■ **SUPPLIED RECORDS**:
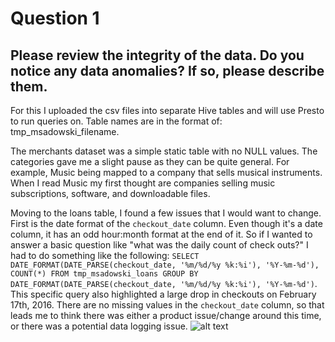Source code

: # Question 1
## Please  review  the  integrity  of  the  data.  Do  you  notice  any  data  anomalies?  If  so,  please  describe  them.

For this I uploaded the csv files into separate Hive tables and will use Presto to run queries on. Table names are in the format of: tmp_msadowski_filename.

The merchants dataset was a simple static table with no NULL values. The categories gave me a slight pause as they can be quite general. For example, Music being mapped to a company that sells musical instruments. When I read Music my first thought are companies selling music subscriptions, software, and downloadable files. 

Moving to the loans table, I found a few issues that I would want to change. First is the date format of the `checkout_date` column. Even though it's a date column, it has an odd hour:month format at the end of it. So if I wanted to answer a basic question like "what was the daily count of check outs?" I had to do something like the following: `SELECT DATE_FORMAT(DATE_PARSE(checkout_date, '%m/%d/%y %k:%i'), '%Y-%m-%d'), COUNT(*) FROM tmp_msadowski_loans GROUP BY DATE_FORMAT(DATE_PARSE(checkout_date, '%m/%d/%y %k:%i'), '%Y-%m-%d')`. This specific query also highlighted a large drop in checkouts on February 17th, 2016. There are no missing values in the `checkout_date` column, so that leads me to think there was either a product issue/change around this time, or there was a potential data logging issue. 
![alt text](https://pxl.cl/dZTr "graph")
* * *
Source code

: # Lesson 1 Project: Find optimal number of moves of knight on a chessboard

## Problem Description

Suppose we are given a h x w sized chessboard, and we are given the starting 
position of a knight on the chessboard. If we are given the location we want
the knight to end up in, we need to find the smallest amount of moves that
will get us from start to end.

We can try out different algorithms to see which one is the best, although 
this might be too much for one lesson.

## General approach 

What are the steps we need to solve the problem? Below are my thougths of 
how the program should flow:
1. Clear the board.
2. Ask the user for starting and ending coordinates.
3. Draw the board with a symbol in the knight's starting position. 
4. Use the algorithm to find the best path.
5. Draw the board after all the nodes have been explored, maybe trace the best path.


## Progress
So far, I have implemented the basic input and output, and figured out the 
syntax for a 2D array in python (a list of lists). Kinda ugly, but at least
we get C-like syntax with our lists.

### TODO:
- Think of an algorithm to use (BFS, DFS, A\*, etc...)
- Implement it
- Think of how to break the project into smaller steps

■ **TASK STATEMENT**:
Please reproduce the lines from the line with "will get us from start to end." to the line with "- Think of how", both ends included, exactly as they appear above.

■ **EXERCISE SOLUTION**:
will get us from start to end.

We can try out different algorithms to see which one is the best, although 
this might be too much for one lesson.

## General approach 

What are the steps we need to solve the problem? Below are my thougths of 
how the program should flow:
1. Clear the board.
2. Ask the user for starting and ending coordinates.
3. Draw the board with a symbol in the knight's starting position. 
4. Use the algorithm to find the best path.
5. Draw the board after all the nodes have been explored, maybe trace the best path.


## Progress
So far, I have implemented the basic input and output, and figured out the 
syntax for a 2D array in python (a list of lists). Kinda ugly, but at least
we get C-like syntax with our lists.

### TODO:
- Think of an algorithm to use (BFS, DFS, A\*, etc...)
- Implement it
- Think of how to break the project into smaller steps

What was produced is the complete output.